** MATERIAL FOR THIS TASK follows **
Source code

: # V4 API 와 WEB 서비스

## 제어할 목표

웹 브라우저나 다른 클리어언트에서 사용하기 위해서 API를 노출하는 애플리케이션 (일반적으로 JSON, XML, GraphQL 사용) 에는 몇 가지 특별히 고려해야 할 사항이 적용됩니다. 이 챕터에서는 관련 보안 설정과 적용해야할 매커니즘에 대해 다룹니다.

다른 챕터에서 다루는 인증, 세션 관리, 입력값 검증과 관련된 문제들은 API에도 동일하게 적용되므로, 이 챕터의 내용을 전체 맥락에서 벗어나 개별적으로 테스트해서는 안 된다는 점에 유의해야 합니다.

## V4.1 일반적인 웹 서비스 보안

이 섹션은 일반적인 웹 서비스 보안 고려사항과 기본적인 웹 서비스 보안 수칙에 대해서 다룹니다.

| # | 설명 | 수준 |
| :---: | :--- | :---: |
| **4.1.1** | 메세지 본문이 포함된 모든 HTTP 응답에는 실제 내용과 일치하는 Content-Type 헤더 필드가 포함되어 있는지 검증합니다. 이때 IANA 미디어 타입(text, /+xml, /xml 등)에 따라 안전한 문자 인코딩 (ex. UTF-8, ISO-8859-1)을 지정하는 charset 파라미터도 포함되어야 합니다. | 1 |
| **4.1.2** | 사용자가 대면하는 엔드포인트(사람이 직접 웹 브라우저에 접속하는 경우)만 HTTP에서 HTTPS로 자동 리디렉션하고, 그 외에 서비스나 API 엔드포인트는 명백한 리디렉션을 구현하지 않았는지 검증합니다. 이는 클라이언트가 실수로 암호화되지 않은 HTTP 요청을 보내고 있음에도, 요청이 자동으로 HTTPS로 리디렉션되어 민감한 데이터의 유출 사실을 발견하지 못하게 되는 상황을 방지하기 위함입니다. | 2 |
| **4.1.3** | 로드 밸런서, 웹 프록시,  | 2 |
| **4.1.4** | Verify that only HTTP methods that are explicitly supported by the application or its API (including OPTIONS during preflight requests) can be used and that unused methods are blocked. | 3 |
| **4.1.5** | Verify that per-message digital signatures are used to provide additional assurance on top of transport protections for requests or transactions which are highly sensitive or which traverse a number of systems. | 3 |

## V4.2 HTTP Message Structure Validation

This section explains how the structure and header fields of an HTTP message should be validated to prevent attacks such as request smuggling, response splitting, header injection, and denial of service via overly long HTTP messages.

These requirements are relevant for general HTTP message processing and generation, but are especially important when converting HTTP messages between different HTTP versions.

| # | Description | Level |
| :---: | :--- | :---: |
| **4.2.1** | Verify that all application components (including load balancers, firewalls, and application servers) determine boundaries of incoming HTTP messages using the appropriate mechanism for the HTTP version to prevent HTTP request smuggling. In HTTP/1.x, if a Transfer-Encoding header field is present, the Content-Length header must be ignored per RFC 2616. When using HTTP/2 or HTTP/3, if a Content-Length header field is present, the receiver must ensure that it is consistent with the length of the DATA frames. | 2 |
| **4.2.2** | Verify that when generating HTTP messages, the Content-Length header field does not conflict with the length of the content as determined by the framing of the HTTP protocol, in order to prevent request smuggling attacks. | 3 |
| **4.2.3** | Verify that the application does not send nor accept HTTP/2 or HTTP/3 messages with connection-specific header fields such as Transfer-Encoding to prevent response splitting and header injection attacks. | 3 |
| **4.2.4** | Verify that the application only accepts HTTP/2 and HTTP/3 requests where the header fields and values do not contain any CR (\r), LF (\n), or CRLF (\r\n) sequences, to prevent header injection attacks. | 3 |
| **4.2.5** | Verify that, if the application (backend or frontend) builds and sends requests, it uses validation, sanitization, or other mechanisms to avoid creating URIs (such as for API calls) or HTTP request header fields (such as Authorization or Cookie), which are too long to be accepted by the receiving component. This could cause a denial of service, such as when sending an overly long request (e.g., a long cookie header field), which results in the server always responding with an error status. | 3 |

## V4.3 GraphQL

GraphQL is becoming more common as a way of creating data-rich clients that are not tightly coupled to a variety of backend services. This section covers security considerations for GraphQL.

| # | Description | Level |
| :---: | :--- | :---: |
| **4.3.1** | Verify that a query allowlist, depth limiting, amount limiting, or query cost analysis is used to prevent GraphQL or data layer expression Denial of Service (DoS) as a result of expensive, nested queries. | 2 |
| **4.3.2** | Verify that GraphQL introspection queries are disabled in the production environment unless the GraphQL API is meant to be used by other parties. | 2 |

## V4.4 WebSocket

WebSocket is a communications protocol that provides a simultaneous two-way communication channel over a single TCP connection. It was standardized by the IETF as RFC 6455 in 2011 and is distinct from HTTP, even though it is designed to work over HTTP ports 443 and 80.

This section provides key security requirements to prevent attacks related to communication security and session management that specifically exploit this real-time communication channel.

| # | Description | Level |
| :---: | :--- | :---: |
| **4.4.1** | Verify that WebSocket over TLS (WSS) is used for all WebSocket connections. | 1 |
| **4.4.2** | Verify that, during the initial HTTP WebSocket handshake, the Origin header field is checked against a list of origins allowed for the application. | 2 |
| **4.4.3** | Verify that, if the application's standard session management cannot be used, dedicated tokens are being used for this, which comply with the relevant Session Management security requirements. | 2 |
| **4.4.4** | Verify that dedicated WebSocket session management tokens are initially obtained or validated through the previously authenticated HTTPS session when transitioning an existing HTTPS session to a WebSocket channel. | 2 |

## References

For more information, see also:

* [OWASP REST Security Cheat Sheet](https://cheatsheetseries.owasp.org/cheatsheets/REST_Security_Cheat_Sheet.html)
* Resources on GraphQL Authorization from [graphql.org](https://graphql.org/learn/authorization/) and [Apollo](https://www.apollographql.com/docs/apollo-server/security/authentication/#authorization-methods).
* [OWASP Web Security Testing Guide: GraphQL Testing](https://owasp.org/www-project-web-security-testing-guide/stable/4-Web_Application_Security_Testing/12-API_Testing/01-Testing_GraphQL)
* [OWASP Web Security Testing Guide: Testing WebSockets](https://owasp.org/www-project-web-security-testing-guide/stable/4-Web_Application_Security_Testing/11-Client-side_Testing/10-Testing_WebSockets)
** End of MATERIAL FOR THIS TASK **
## [EXERCISE INSTRUCTIONS]
Copy every line of the entries in which "more" can be found.

## [OUTPUT FOR THIS EXERCISE]
GraphQL is becoming more common as a way of creating data-rich clients that are not tightly coupled to a variety of backend services. This section covers security considerations for GraphQL.
For more information, see also:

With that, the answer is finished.